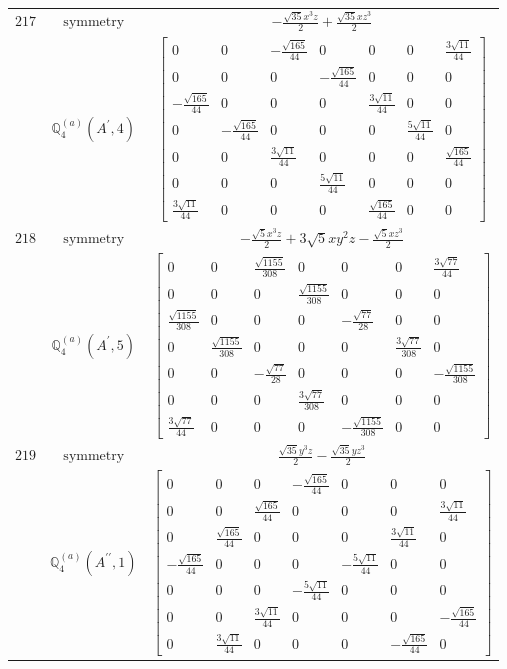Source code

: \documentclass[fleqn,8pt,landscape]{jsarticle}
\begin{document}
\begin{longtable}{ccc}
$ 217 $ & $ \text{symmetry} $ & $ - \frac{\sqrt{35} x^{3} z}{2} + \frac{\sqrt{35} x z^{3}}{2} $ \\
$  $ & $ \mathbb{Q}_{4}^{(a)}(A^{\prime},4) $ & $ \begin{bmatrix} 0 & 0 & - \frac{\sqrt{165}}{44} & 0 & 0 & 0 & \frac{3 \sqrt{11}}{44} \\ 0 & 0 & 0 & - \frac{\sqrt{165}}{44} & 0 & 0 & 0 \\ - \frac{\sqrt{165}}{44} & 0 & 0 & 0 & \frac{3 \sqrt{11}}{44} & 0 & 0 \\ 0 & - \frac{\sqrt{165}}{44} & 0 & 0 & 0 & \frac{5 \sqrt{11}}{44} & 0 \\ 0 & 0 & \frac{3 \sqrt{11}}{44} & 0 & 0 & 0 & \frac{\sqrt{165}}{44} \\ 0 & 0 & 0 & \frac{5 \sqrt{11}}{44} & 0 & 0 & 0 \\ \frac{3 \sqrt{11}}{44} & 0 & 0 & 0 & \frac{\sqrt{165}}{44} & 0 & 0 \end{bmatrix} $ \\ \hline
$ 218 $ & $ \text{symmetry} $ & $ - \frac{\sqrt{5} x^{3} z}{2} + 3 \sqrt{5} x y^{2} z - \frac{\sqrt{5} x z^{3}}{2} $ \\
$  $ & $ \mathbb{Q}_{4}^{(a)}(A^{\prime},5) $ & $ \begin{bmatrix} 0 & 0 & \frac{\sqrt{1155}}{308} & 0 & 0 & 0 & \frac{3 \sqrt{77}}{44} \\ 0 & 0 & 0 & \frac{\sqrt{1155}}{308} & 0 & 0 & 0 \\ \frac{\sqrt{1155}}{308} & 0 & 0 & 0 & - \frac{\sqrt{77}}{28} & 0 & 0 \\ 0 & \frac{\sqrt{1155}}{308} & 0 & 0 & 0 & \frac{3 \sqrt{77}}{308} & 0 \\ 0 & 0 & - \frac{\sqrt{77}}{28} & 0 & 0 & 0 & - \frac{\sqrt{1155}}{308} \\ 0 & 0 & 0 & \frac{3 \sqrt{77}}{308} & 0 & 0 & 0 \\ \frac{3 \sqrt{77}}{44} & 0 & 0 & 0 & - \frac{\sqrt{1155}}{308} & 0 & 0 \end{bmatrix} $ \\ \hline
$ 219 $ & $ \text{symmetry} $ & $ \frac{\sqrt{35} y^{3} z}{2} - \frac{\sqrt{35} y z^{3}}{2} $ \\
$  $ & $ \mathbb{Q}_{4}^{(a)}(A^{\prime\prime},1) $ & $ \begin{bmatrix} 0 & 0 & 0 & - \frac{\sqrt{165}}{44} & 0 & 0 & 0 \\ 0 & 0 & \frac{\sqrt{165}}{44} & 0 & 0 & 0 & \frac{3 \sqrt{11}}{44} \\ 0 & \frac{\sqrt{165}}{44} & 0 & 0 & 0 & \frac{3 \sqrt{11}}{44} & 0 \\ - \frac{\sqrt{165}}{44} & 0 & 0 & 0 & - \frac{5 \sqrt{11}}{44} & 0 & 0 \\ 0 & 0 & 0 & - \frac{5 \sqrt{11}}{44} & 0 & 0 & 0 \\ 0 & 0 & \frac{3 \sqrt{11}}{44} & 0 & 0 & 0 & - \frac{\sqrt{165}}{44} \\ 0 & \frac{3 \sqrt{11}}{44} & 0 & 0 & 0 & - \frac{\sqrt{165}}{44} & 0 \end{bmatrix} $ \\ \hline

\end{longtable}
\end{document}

* * *

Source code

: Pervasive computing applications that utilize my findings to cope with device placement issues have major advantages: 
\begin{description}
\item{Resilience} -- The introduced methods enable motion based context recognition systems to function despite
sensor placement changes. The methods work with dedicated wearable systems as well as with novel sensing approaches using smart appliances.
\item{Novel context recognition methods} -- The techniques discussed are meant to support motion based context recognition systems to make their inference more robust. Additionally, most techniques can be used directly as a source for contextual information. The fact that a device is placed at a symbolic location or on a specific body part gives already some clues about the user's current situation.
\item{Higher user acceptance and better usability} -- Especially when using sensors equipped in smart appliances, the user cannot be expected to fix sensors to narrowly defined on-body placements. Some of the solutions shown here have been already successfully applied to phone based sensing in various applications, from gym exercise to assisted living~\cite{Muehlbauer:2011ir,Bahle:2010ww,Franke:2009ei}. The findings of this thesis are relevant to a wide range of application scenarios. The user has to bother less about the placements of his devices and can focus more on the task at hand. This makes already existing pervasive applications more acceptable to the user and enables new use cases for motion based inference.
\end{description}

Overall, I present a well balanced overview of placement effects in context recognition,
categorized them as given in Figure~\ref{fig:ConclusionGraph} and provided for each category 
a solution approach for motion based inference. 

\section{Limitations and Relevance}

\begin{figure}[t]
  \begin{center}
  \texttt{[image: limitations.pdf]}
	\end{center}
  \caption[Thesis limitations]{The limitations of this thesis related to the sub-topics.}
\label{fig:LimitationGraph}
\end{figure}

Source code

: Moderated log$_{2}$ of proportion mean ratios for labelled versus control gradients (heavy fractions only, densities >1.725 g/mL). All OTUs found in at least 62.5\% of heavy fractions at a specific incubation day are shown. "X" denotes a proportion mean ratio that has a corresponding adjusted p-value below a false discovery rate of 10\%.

(Assigned task):
In the entries above, find each line that includes the string "description" and copy it.

(Answer below):
\begin{description}
\end{description}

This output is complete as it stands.